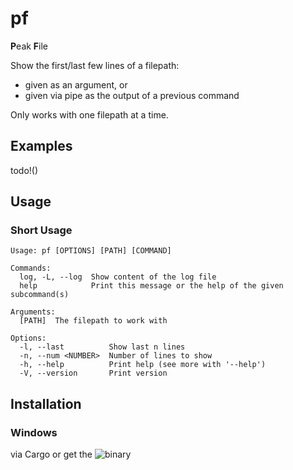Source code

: # pf

**P**eak **F**ile

Show the first/last few lines of a filepath:
- given as an argument, or
- given via pipe as the output of a previous command

Only works with one filepath at a time.


## Examples

todo!()

## Usage

### Short Usage

```
Usage: pf [OPTIONS] [PATH] [COMMAND]

Commands:
  log, -L, --log  Show content of the log file
  help            Print this message or the help of the given subcommand(s)

Arguments:
  [PATH]  The filepath to work with

Options:
  -l, --last          Show last n lines
  -n, --num <NUMBER>  Number of lines to show
  -h, --help          Print help (see more with '--help')
  -V, --version       Print version
```

## Installation

### Windows

via Cargo or get the ![binary](https://github.com/Phydon/pf/releases)
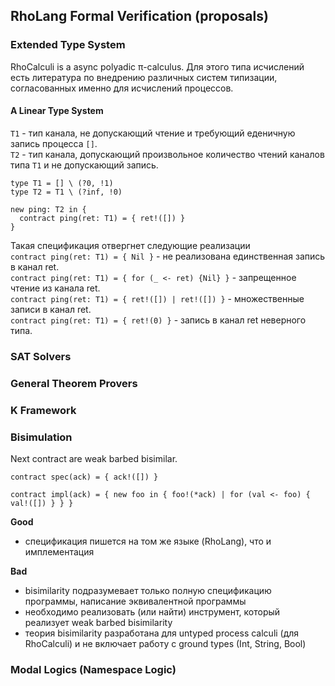 ## RhoLang Formal Verification (proposals)

### Extended Type System
RhoCalculi is a async polyadic π-calculus. Для этого типа исчислений есть литература по внедрению различных систем типизации, согласованных именно для исчислений процессов.

#### A Linear Type System
```T1``` - тип канала, не допускающий чтение и требующий еденичную запись процесса ```[]```.  
```T2``` - тип канала, допускающий произвольное количество чтений каналов типа ```T1``` и не допускающий запись.  
```
type T1 = [] \ (?0, !1)
type T2 = T1 \ (?inf, !0)

new ping: T2 in {
  contract ping(ret: T1) = { ret!([]) }
}
```
Такая спецификация отвергнет следующие реализации   
```contract ping(ret: T1) = { Nil }``` - не реализована единственная запись в канал ret.  
```contract ping(ret: T1) = { for (_ <- ret) {Nil} }``` - запрещенное чтение из канала ret.  
```contract ping(ret: T1) = { ret!([]) | ret!([]) }``` - множественные записи в канал ret.  
```contract ping(ret: T1) = { ret!(0) }``` - запись в канал ret неверного типа.  


### SAT Solvers

### General Theorem Provers

### K Framework

### Bisimulation
Next contract are weak barbed bisimilar. 
```
contract spec(ack) = { ack!([]) }
```
```
contract impl(ack) = { new foo in { foo!(*ack) | for (val <- foo) { val!([]) } } }
```
**Good** 
  - спецификация пишется на том же языке (RhoLang), что и имплементация  
  
**Bad**  
  - bisimilarity подразумевает только полную спецификацию программы, написание эквивалентной программы
  - необходимо реализовать (или найти) инструмент, который реализует weak barbed bisimilarity
  - теория bisimilarity разработана для untyped process calculi (для RhoCalculi) и не включает работу с ground types (Int, String, Bool)

### Modal Logics (Namespace Logic)
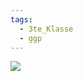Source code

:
 ```yaml
---
tags:
  - 3te_Klasse
  - ggp
---
```

![](arbeitsblatt%20volkswirtschaft%20wh%2009-12-2024-35.excalidraw.svg)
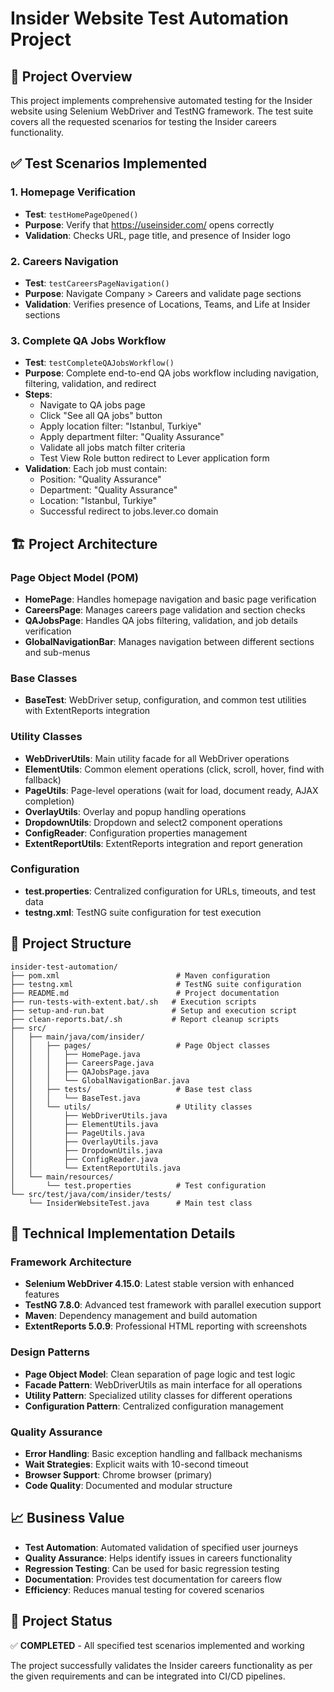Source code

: # Insider Website Test Automation Project

## 🎯 Project Overview
This project implements comprehensive automated testing for the Insider website using Selenium WebDriver and TestNG framework. The test suite covers all the requested scenarios for testing the Insider careers functionality.

## ✅ Test Scenarios Implemented

### 1. Homepage Verification
- **Test**: `testHomePageOpened()`
- **Purpose**: Verify that https://useinsider.com/ opens correctly
- **Validation**: Checks URL, page title, and presence of Insider logo

### 2. Careers Navigation
- **Test**: `testCareersPageNavigation()`
- **Purpose**: Navigate Company > Careers and validate page sections
- **Validation**: Verifies presence of Locations, Teams, and Life at Insider sections

### 3. Complete QA Jobs Workflow
- **Test**: `testCompleteQAJobsWorkflow()`
- **Purpose**: Complete end-to-end QA jobs workflow including navigation, filtering, validation, and redirect
- **Steps**:
  - Navigate to QA jobs page
  - Click "See all QA jobs" button
  - Apply location filter: "Istanbul, Turkiye"
  - Apply department filter: "Quality Assurance"
  - Validate all jobs match filter criteria
  - Test View Role button redirect to Lever application form
- **Validation**: Each job must contain:
  - Position: "Quality Assurance"
  - Department: "Quality Assurance" 
  - Location: "Istanbul, Turkiye"
  - Successful redirect to jobs.lever.co domain

## 🏗️ Project Architecture

### Page Object Model (POM)
- **HomePage**: Handles homepage navigation and basic page verification
- **CareersPage**: Manages careers page validation and section checks
- **QAJobsPage**: Handles QA jobs filtering, validation, and job details verification
- **GlobalNavigationBar**: Manages navigation between different sections and sub-menus

### Base Classes
- **BaseTest**: WebDriver setup, configuration, and common test utilities with ExtentReports integration

### Utility Classes
- **WebDriverUtils**: Main utility facade for all WebDriver operations
- **ElementUtils**: Common element operations (click, scroll, hover, find with fallback)
- **PageUtils**: Page-level operations (wait for load, document ready, AJAX completion)
- **OverlayUtils**: Overlay and popup handling operations
- **DropdownUtils**: Dropdown and select2 component operations
- **ConfigReader**: Configuration properties management
- **ExtentReportUtils**: ExtentReports integration and report generation

### Configuration
- **test.properties**: Centralized configuration for URLs, timeouts, and test data
- **testng.xml**: TestNG suite configuration for test execution

## 📁 Project Structure
```
insider-test-automation/
├── pom.xml                          # Maven configuration
├── testng.xml                       # TestNG suite configuration
├── README.md                        # Project documentation
├── run-tests-with-extent.bat/.sh   # Execution scripts
├── setup-and-run.bat               # Setup and execution script
├── clean-reports.bat/.sh           # Report cleanup scripts
├── src/
│   ├── main/java/com/insider/
│   │   ├── pages/                   # Page Object classes
│   │   │   ├── HomePage.java
│   │   │   ├── CareersPage.java
│   │   │   ├── QAJobsPage.java
│   │   │   └── GlobalNavigationBar.java
│   │   ├── tests/                   # Base test class
│   │   │   └── BaseTest.java
│   │   └── utils/                   # Utility classes
│   │       ├── WebDriverUtils.java
│   │       ├── ElementUtils.java
│   │       ├── PageUtils.java
│   │       ├── OverlayUtils.java
│   │       ├── DropdownUtils.java
│   │       ├── ConfigReader.java
│   │       └── ExtentReportUtils.java
│   └── main/resources/
│       └── test.properties          # Test configuration
└── src/test/java/com/insider/tests/
    └── InsiderWebsiteTest.java      # Main test class
```

## 🔧 Technical Implementation Details

### Framework Architecture
- **Selenium WebDriver 4.15.0**: Latest stable version with enhanced features
- **TestNG 7.8.0**: Advanced test framework with parallel execution support
- **Maven**: Dependency management and build automation
- **ExtentReports 5.0.9**: Professional HTML reporting with screenshots

### Design Patterns
- **Page Object Model**: Clean separation of page logic and test logic
- **Facade Pattern**: WebDriverUtils as main interface for all operations
- **Utility Pattern**: Specialized utility classes for different operations
- **Configuration Pattern**: Centralized configuration management

### Quality Assurance
- **Error Handling**: Basic exception handling and fallback mechanisms
- **Wait Strategies**: Explicit waits with 10-second timeout
- **Browser Support**: Chrome browser (primary)
- **Code Quality**: Documented and modular structure

## 📈 Business Value
- **Test Automation**: Automated validation of specified user journeys
- **Quality Assurance**: Helps identify issues in careers functionality
- **Regression Testing**: Can be used for basic regression testing
- **Documentation**: Provides test documentation for careers flow
- **Efficiency**: Reduces manual testing for covered scenarios

## 🎉 Project Status
✅ **COMPLETED** - All specified test scenarios implemented and working

The project successfully validates the Insider careers functionality as per the given requirements and can be integrated into CI/CD pipelines.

+--

◆ ASSIGNED TASK
Pull every line that holds the string "Object" out of the records.

◆ EXERCISE RESPONSE
### Page Object Model (POM)
│   │   ├── pages/                   # Page Object classes
- **Page Object Model**: Clean separation of page logic and test logic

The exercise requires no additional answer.